KANSAS CITY, MO
Innovation That Matters 2016
We are at the dawn of an extraordinary technological revolution and it is transforming every part of the U.S. economy. Innovation That Matters examines and ranks 25 cities’ readiness to capitalize on the inevitable shift to a digital economy.
Edtech startups pave the way for innovation in Kansas City
Kansas City may be in the early stages of building its startup community, but its well-connected ecosystem is becoming its greatest asset. While the health and energy sectors score low in terms of new business development, education has seen a surprising uptick in recent years. It remains to be seen if other industries will eventually score higher on the index for startups or if established businesses will stifle startup potential.
The Kansas City startup culture is moving in the right direction
Smart millennials repopulating old urban neighborhoods may be the first step to launching Kansas City’s startup scene. While the current domestic flux doesn’t bode well for the region, the increase of educated millennials paints a prettier picture. This could be a sign of things to come, if the startup community is able to build on this foundation.
- Kansas City is in the early stages of building its startup community, but a well-connected ecosystem is becoming its greatest asset.
The city came in 24th overall in the Index, but it performed well in the ecosystem connectivity survey (9th), suggesting that entrepreneurs perceive strong support from other actors in the community.

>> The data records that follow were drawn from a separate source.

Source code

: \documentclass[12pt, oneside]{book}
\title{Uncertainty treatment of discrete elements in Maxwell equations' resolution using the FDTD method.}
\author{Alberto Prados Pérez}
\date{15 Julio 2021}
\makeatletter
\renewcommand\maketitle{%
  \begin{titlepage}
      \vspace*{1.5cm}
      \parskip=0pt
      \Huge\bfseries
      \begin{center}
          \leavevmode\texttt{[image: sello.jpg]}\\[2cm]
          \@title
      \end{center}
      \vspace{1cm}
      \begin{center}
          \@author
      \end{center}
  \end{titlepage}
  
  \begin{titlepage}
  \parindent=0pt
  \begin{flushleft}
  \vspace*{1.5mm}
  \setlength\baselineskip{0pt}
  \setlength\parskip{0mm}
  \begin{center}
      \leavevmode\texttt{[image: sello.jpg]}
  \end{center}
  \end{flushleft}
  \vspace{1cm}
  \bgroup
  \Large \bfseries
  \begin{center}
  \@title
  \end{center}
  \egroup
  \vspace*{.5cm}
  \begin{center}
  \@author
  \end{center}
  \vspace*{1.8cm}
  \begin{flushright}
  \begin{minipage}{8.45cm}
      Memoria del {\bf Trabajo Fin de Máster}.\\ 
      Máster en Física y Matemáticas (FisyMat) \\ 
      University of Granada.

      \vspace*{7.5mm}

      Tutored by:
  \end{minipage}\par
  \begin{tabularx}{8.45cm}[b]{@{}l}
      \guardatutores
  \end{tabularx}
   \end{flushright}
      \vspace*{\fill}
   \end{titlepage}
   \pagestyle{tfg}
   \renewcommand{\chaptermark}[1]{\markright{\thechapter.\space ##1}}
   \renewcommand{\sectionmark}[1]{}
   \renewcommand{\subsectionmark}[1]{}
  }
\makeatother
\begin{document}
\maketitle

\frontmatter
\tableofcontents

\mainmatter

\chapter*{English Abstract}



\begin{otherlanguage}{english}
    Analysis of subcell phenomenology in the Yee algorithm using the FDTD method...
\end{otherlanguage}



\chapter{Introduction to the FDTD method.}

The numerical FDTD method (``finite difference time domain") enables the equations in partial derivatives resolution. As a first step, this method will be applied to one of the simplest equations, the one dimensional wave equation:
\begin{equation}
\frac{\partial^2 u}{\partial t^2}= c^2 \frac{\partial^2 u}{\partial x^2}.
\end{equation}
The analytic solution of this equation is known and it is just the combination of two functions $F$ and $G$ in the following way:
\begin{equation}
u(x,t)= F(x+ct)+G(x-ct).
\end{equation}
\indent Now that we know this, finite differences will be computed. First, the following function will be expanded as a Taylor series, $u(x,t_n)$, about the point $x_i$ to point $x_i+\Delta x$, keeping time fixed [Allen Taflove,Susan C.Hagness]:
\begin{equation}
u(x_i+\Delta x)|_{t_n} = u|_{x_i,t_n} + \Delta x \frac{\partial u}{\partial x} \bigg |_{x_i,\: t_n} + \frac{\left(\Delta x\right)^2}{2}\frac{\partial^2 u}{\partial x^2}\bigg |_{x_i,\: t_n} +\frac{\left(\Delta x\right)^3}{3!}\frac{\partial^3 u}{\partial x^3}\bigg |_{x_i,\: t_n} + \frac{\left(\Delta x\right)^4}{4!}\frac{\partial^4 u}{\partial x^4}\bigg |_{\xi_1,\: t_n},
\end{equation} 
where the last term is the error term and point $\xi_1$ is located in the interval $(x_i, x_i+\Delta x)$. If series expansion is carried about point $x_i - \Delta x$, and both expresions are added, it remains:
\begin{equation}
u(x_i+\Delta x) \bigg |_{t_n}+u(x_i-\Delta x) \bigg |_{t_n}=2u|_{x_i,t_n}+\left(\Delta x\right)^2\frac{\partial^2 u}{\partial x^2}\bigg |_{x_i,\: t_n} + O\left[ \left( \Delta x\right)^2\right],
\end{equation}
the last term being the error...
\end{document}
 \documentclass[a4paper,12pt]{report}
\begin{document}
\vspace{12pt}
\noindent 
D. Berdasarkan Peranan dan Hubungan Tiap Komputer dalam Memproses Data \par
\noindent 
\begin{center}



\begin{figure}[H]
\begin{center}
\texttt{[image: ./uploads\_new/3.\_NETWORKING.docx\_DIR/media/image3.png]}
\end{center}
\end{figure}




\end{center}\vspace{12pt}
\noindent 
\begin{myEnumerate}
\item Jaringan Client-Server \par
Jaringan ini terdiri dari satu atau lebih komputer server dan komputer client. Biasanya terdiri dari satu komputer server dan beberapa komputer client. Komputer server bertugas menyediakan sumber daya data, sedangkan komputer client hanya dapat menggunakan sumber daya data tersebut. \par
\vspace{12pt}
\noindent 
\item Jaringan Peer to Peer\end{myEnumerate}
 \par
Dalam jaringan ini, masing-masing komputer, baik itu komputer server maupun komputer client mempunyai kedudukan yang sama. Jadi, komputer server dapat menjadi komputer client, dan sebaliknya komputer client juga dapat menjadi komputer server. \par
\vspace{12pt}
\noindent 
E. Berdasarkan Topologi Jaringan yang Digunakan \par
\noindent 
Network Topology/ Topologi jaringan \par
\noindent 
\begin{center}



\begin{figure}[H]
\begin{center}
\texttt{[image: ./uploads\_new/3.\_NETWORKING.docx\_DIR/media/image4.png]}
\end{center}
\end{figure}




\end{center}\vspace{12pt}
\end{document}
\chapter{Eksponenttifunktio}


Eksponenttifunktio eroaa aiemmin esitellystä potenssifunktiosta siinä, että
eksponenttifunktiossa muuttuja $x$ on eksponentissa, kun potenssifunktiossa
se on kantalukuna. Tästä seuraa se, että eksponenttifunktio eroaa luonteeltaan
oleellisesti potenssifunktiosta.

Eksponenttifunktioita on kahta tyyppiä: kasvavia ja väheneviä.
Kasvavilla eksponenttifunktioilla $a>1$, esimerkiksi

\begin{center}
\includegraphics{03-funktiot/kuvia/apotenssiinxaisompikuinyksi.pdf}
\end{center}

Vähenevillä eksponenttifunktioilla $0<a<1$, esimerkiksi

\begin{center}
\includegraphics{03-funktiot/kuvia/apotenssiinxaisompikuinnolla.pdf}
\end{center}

Involvement from corporate (3rd) and institutional partners (7th), engaged citizens (4th), and loud local cheerleaders trumpeting the region’s successes (7th) are key building blocks for the city’s transformation.
- The local regulatory environment and quality of life emerged as strong points of the region, but a lack of openness to new ideas may be the city’s greatest cultural weakness.
The city came in 14th and 17th on the first two indicators, but 21st on the third.
- Kansas City as a whole may not be a talent magnet, but the pieces exist to compete in the digital economy.
The region performed poorly in terms of both general population inflows from outside the region (25th) and talented millennial inflows from outside the region (21st), but it performed very well in terms of tech talent (10th). To stay competitive, it will be important to nurture this growing talent pool.
- The city can build on its strength in construction, transportation and logistics, but first it needs to build out its startup community.
Established business clusters in these smart city sectors (7th) suggest a potential competitive advantage in the digital economy, but this has not translated yet into a vibrant smart city startup scene (21st).
- Millennials repopulating old urban neighborhoods may be the first step to launching Kansas City’s startup scene.
The city reported one of the fastest rates of increase in young people already within the region’s vicinity moving into dense, urban neighborhoods (6th). This could be a sign of things to come, if the startup community is able to build on that foundation.